**TASK TO CARRY OUT:**
Exactly as given, write out the lines from the one containing "It's tempting to" through the end of the listing, with both ends included and nothing else.

**MATERIALS PROVIDED:**
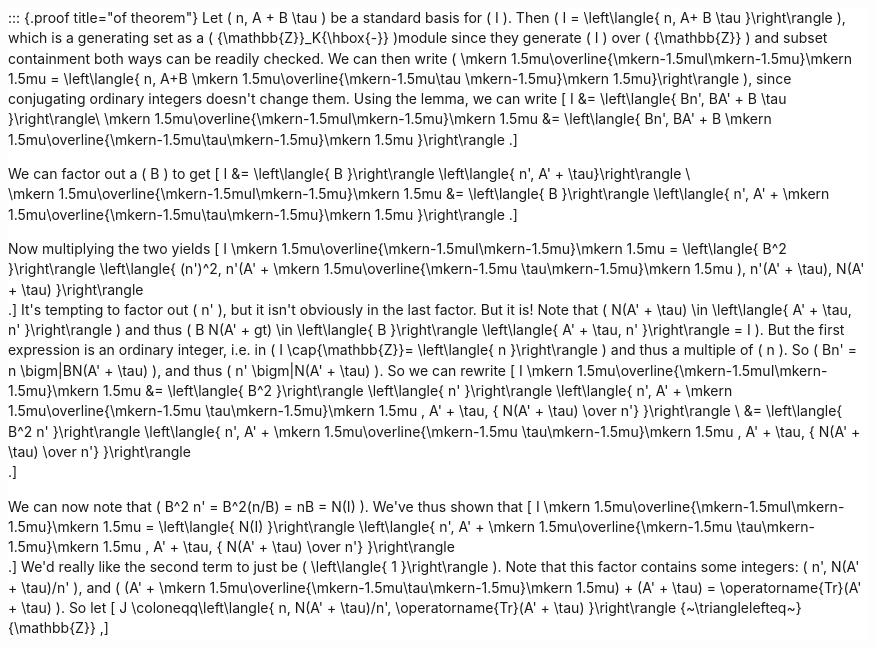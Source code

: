 ::: {.proof title="of theorem"}
Let \( n, A + B \tau \) be a standard basis for \( I \). Then \( I = \left\langle{ n, A+ B \tau }\right\rangle \), which is a generating set as a \( {\mathbb{Z}}_K{\hbox{-}} \)module since they generate \( I \) over \( {\mathbb{Z}} \) and subset containment both ways can be readily checked. We can then write \( \mkern 1.5mu\overline{\mkern-1.5muI\mkern-1.5mu}\mkern 1.5mu = \left\langle{ n, A+B \mkern 1.5mu\overline{\mkern-1.5mu\tau \mkern-1.5mu}\mkern 1.5mu}\right\rangle \), since conjugating ordinary integers doesn't change them. Using the lemma, we can write
\[
I &= \left\langle{ Bn', BA' + B \tau }\right\rangle\\
\mkern 1.5mu\overline{\mkern-1.5muI\mkern-1.5mu}\mkern 1.5mu &= \left\langle{ Bn', BA' + B \mkern 1.5mu\overline{\mkern-1.5mu\tau\mkern-1.5mu}\mkern 1.5mu }\right\rangle
.\]

We can factor out a \( B \) to get
\[
I &= \left\langle{ B }\right\rangle \left\langle{ n', A' + \tau}\right\rangle \\  
\mkern 1.5mu\overline{\mkern-1.5muI\mkern-1.5mu}\mkern 1.5mu &= \left\langle{ B }\right\rangle \left\langle{ n', A' + \mkern 1.5mu\overline{\mkern-1.5mu\tau\mkern-1.5mu}\mkern 1.5mu }\right\rangle 
.\]

Now multiplying the two yields
\[
I \mkern 1.5mu\overline{\mkern-1.5muI\mkern-1.5mu}\mkern 1.5mu = \left\langle{ B^2 }\right\rangle \left\langle{ (n')^2, n'(A' + \mkern 1.5mu\overline{\mkern-1.5mu \tau\mkern-1.5mu}\mkern 1.5mu ), n'(A' + \tau), N(A' + \tau) }\right\rangle  
.\]
It's tempting to factor out \( n' \), but it isn't obviously in the last factor. But it is! Note that \( N(A' + \tau) \in \left\langle{ A' + \tau, n' }\right\rangle \) and thus \( B N(A' + gt) \in \left\langle{ B }\right\rangle \left\langle{ A' + \tau, n' }\right\rangle = I \). But the first expression is an ordinary integer, i.e. in \( I \cap{\mathbb{Z}}= \left\langle{ n }\right\rangle \) and thus a multiple of \( n \). So \( Bn' = n \bigm|BN(A' + \tau) \), and thus \( n' \bigm|N(A' + \tau) \). So we can rewrite
\[
I \mkern 1.5mu\overline{\mkern-1.5muI\mkern-1.5mu}\mkern 1.5mu 
&= \left\langle{ B^2 }\right\rangle \left\langle{ n' }\right\rangle \left\langle{ n', A' + \mkern 1.5mu\overline{\mkern-1.5mu \tau\mkern-1.5mu}\mkern 1.5mu , A' + \tau, { N(A' + \tau) \over n'} }\right\rangle   \\
&= \left\langle{ B^2 n' }\right\rangle 
\left\langle{ n', A' + \mkern 1.5mu\overline{\mkern-1.5mu \tau\mkern-1.5mu}\mkern 1.5mu , A' + \tau, { N(A' + \tau) \over  n'} }\right\rangle   
.\]

We can now note that \( B^2 n' = B^2(n/B) = nB = N(I) \). We've thus shown that
\[
I \mkern 1.5mu\overline{\mkern-1.5muI\mkern-1.5mu}\mkern 1.5mu 
= \left\langle{ N(I) }\right\rangle 
\left\langle{ n', A' + \mkern 1.5mu\overline{\mkern-1.5mu \tau\mkern-1.5mu}\mkern 1.5mu , A' + \tau, { N(A' + \tau) \over  n'} }\right\rangle   
.\]
We'd really like the second term to just be \( \left\langle{ 1 }\right\rangle \). Note that this factor contains some integers: \( n', N(A' + \tau)/n' \), and \( (A' + \mkern 1.5mu\overline{\mkern-1.5mu\tau\mkern-1.5mu}\mkern 1.5mu) + (A' + \tau) = \operatorname{Tr}(A' + \tau) \). So let
\[
J \coloneqq\left\langle{ n, N(A' + \tau)/n', \operatorname{Tr}(A' + \tau) }\right\rangle {~\trianglelefteq~}{\mathbb{Z}}
,\]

**SOLUTION:**
It's tempting to factor out \( n' \), but it isn't obviously in the last factor. But it is! Note that \( N(A' + \tau) \in \left\langle{ A' + \tau, n' }\right\rangle \) and thus \( B N(A' + gt) \in \left\langle{ B }\right\rangle \left\langle{ A' + \tau, n' }\right\rangle = I \). But the first expression is an ordinary integer, i.e. in \( I \cap{\mathbb{Z}}= \left\langle{ n }\right\rangle \) and thus a multiple of \( n \). So \( Bn' = n \bigm|BN(A' + \tau) \), and thus \( n' \bigm|N(A' + \tau) \). So we can rewrite
\[
I \mkern 1.5mu\overline{\mkern-1.5muI\mkern-1.5mu}\mkern 1.5mu 
&= \left\langle{ B^2 }\right\rangle \left\langle{ n' }\right\rangle \left\langle{ n', A' + \mkern 1.5mu\overline{\mkern-1.5mu \tau\mkern-1.5mu}\mkern 1.5mu , A' + \tau, { N(A' + \tau) \over n'} }\right\rangle   \\
&= \left\langle{ B^2 n' }\right\rangle 
\left\langle{ n', A' + \mkern 1.5mu\overline{\mkern-1.5mu \tau\mkern-1.5mu}\mkern 1.5mu , A' + \tau, { N(A' + \tau) \over  n'} }\right\rangle   
.\]

We can now note that \( B^2 n' = B^2(n/B) = nB = N(I) \). We've thus shown that
\[
I \mkern 1.5mu\overline{\mkern-1.5muI\mkern-1.5mu}\mkern 1.5mu 
= \left\langle{ N(I) }\right\rangle 
\left\langle{ n', A' + \mkern 1.5mu\overline{\mkern-1.5mu \tau\mkern-1.5mu}\mkern 1.5mu , A' + \tau, { N(A' + \tau) \over  n'} }\right\rangle   
.\]
We'd really like the second term to just be \( \left\langle{ 1 }\right\rangle \). Note that this factor contains some integers: \( n', N(A' + \tau)/n' \), and \( (A' + \mkern 1.5mu\overline{\mkern-1.5mu\tau\mkern-1.5mu}\mkern 1.5mu) + (A' + \tau) = \operatorname{Tr}(A' + \tau) \). So let
\[
J \coloneqq\left\langle{ n, N(A' + \tau)/n', \operatorname{Tr}(A' + \tau) }\right\rangle {~\trianglelefteq~}{\mathbb{Z}}
,\]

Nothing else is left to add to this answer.